— TASK OBJECTIVE —
Look below for the lines from the one with "Description: \(Required\) The resource" to the one with "the DB cluster\.", and copy exactly those lines, both ends included.
Start of Block
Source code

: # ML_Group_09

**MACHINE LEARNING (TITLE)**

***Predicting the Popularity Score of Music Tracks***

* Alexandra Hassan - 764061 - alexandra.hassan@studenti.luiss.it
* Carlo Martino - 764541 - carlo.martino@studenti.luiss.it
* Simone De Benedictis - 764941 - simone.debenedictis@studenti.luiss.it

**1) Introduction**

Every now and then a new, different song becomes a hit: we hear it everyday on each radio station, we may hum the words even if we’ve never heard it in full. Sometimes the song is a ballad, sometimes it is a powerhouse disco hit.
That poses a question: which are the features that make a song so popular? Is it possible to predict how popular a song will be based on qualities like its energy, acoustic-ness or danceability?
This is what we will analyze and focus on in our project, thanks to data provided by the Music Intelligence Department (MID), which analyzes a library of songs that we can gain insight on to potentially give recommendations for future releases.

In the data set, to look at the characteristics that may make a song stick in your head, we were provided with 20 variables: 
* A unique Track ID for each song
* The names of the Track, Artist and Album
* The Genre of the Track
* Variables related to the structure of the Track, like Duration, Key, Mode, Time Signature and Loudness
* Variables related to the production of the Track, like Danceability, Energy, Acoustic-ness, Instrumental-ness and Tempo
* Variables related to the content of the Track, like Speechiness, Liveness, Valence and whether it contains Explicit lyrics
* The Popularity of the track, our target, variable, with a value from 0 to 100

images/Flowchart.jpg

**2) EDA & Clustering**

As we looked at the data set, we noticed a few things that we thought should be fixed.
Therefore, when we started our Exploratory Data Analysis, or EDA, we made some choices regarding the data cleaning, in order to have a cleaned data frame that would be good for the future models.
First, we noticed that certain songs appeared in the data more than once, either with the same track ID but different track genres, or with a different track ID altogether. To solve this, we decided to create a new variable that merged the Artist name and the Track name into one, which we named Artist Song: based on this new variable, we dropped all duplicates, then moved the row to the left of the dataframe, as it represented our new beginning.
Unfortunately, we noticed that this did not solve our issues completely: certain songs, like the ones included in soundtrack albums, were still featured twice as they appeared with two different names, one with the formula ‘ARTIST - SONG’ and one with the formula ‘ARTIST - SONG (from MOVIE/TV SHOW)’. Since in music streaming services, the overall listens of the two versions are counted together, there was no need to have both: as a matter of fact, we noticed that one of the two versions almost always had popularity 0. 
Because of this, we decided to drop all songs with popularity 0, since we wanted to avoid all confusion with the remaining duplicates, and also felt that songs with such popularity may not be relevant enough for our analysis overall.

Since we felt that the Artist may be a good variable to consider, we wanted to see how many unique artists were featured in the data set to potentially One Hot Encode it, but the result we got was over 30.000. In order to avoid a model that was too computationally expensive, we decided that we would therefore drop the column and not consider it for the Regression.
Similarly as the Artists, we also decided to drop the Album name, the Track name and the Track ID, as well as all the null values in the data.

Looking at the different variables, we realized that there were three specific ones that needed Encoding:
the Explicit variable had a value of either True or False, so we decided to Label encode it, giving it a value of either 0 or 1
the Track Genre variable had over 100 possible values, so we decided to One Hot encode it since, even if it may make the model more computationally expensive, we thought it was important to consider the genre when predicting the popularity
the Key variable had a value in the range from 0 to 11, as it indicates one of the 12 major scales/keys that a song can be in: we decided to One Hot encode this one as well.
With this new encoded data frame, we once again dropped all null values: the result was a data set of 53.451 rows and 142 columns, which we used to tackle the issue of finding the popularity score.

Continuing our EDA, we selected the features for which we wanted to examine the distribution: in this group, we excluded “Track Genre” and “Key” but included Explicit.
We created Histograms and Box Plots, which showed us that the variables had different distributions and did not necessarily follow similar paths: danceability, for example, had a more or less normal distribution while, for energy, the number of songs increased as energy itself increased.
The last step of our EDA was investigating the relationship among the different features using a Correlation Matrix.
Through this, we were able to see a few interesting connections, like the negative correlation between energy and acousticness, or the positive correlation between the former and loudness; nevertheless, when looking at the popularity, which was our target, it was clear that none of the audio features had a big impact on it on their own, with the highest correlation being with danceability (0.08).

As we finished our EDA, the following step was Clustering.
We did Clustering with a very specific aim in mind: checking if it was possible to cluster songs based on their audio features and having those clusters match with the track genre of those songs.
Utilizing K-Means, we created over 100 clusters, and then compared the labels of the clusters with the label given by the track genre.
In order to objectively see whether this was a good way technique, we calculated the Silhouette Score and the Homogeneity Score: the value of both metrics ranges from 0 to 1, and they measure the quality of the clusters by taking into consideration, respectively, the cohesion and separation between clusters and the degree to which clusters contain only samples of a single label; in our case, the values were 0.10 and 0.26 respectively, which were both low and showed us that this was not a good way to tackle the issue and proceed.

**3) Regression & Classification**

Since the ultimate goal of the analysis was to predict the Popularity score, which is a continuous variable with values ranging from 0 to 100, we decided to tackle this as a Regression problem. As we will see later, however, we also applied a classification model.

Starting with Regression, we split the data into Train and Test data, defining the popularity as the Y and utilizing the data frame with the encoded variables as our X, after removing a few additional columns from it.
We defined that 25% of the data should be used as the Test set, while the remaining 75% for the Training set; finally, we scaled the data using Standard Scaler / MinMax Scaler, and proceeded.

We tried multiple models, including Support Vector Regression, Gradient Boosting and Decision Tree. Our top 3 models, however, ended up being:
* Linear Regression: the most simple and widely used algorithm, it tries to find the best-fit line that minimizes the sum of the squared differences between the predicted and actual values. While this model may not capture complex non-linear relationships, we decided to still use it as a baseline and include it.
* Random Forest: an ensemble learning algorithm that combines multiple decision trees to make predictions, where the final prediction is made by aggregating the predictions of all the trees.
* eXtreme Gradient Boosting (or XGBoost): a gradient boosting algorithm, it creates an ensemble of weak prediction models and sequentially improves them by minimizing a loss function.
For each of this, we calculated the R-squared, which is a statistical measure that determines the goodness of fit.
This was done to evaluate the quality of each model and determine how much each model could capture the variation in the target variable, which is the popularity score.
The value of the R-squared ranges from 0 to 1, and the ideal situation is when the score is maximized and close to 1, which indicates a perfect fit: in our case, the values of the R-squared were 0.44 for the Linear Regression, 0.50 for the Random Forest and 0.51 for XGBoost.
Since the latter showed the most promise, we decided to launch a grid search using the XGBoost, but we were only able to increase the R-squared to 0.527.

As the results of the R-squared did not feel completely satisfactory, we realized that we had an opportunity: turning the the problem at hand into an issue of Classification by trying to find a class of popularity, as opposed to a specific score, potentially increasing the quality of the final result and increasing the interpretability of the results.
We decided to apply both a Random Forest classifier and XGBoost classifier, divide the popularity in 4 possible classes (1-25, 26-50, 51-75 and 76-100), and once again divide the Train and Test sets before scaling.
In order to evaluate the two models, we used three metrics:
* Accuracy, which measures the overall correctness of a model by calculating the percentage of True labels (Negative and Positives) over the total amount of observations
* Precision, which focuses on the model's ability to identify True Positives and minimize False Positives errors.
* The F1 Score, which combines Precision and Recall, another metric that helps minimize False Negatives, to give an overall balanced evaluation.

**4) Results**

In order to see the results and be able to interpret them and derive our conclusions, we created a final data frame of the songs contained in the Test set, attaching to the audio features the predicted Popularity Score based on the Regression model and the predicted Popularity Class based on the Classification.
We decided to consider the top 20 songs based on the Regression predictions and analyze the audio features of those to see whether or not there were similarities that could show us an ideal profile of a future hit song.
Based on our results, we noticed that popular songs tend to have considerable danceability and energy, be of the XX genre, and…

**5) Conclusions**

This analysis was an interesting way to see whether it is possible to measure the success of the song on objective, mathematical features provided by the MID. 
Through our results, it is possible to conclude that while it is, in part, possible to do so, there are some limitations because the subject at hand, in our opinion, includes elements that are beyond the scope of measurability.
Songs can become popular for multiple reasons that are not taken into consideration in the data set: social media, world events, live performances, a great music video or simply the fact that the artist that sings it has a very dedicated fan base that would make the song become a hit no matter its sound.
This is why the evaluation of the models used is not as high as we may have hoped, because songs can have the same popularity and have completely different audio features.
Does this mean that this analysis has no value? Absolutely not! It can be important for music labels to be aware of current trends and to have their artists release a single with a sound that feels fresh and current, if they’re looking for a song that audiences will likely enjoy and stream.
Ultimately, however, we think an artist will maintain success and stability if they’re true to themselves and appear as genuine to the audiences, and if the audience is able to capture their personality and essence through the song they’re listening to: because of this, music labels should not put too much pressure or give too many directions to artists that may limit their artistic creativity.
End of Block
Start of Block
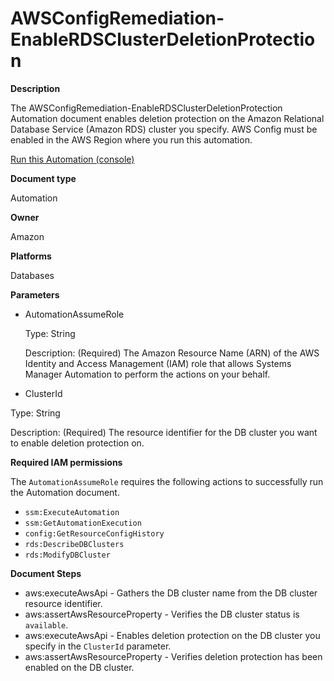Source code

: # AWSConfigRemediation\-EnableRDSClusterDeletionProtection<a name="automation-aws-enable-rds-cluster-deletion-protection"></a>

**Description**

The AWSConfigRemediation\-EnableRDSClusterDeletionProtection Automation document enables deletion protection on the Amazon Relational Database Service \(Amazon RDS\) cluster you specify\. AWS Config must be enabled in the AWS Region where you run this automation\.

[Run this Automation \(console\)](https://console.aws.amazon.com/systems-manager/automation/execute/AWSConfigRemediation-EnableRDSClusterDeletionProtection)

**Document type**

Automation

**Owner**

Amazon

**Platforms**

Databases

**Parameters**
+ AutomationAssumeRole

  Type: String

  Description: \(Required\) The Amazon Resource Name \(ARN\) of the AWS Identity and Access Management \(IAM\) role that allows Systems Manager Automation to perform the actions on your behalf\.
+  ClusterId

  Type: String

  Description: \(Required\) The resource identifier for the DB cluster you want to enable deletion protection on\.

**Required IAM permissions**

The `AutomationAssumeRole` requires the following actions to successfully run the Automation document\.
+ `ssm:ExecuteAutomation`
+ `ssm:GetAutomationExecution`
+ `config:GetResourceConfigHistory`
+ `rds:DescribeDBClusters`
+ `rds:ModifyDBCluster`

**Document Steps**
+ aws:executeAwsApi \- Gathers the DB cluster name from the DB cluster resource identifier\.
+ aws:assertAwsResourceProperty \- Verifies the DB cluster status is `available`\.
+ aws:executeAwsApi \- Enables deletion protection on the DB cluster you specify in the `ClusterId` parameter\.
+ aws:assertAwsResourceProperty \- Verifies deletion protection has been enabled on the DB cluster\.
End of Block
Start of Block
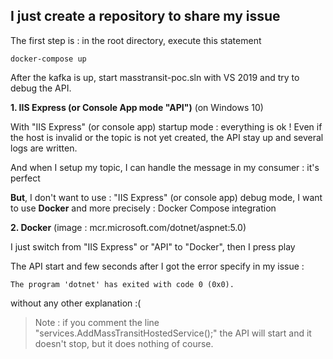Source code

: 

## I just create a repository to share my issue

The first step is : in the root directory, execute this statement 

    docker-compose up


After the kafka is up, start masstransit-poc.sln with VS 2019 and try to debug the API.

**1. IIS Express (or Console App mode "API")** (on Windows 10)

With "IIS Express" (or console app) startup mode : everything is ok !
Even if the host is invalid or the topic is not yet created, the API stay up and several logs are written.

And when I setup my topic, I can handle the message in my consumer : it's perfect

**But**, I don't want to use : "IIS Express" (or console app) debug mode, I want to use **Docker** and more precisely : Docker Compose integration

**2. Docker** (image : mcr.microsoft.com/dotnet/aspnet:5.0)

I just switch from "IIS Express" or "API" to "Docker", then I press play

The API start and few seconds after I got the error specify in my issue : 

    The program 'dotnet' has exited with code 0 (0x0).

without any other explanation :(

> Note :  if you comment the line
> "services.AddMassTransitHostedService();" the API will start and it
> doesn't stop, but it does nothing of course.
End of Block
— WRITTEN RESPONSE —
  Description: \(Required\) The resource identifier for the DB cluster you want to enable deletion protection on\.

**Required IAM permissions**

The `AutomationAssumeRole` requires the following actions to successfully run the Automation document\.
+ `ssm:ExecuteAutomation`
+ `ssm:GetAutomationExecution`
+ `config:GetResourceConfigHistory`
+ `rds:DescribeDBClusters`
+ `rds:ModifyDBCluster`

**Document Steps**
+ aws:executeAwsApi \- Gathers the DB cluster name from the DB cluster resource identifier\.
+ aws:assertAwsResourceProperty \- Verifies the DB cluster status is `available`\.
+ aws:executeAwsApi \- Enables deletion protection on the DB cluster you specify in the `ClusterId` parameter\.
+ aws:assertAwsResourceProperty \- Verifies deletion protection has been enabled on the DB cluster\.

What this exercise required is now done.